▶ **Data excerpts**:

╔══

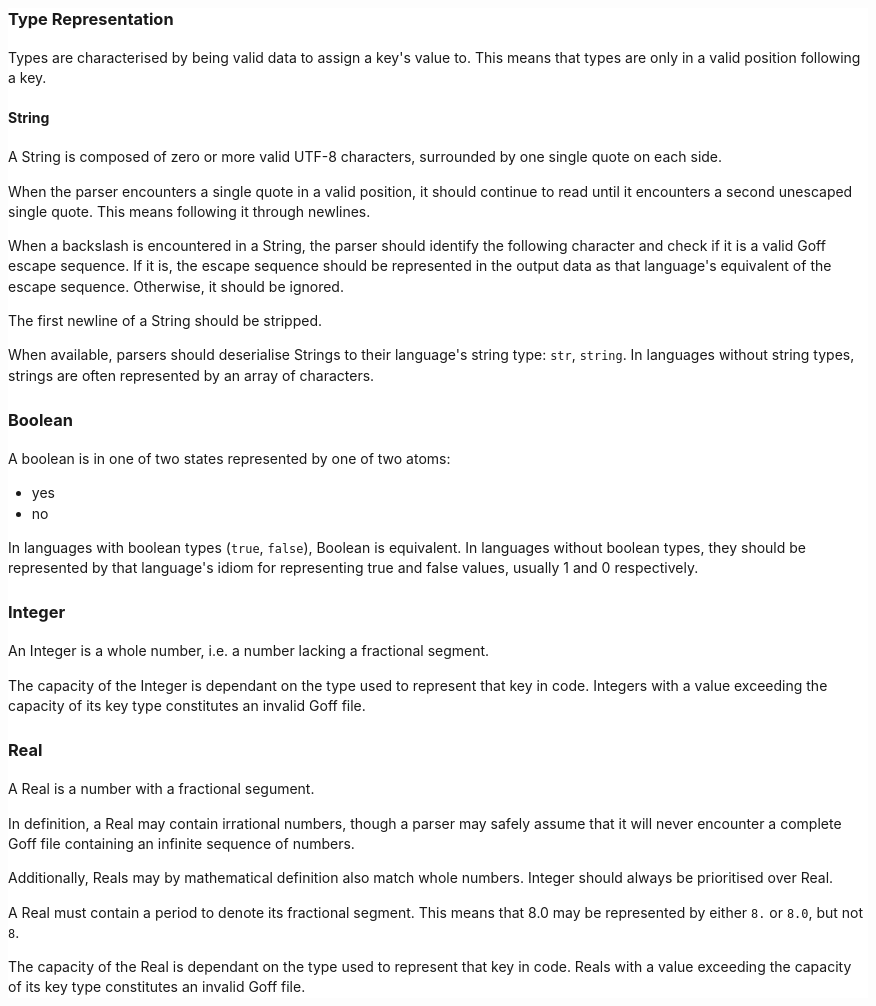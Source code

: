 ### Type Representation

Types are characterised by being valid data to assign a key's value to.
This means that types are only in a valid position following a key.

#### String

A String is composed of zero or more valid UTF-8 characters, surrounded by one single quote on each
side.

When the parser encounters a single quote in a valid position, it should continue to read
until it encounters a second unescaped single quote. This means following it through newlines.

When a backslash is encountered in a String, the parser should identify the following character and
check if it is a valid Goff escape sequence. If it is, the escape sequence should be represented in
the output data as that language's equivalent of the escape sequence. Otherwise, it should be
ignored.

The first newline of a String should be stripped.

When available, parsers should deserialise Strings to their language's string type: `str`, `string`.
In languages without string types, strings are often represented by an array of characters.

### Boolean

A boolean is in one of two states represented by one of two atoms:

- yes
- no

In languages with boolean types (`true`, `false`), Boolean is equivalent.
In languages without boolean types, they should be represented by that language's idiom for
representing true and false values, usually 1 and 0 respectively.

### Integer

An Integer is a whole number, i.e. a number lacking a fractional segment.

The capacity of the Integer is dependant on the type used to represent that key in code. Integers
with a value exceeding the capacity of its key type constitutes an invalid Goff file.

### Real

A Real is a number with a fractional segument.

In definition, a Real may contain irrational numbers, though a parser may safely assume that it will
never encounter a complete Goff file containing an infinite sequence of numbers.

Additionally, Reals may by mathematical definition also match whole numbers. Integer should always
be prioritised over Real.

A Real must contain a period to denote its fractional segment. This means that 8.0 may be
represented by either `8.` or `8.0`, but not `8`.

The capacity of the Real is dependant on the type used to represent that key in code. Reals
with a value exceeding the capacity of its key type constitutes an invalid Goff file.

╚══

▶ **TASK GOAL**: From the records above, repeat exactly the lines from the one with "In languages without string" through the one with "In languages with boolean", both included.

▶ **OUTPUT OF THE TASK**:
In languages without string types, strings are often represented by an array of characters.

### Boolean

A boolean is in one of two states represented by one of two atoms:

- yes
- no

In languages with boolean types (`true`, `false`), Boolean is equivalent.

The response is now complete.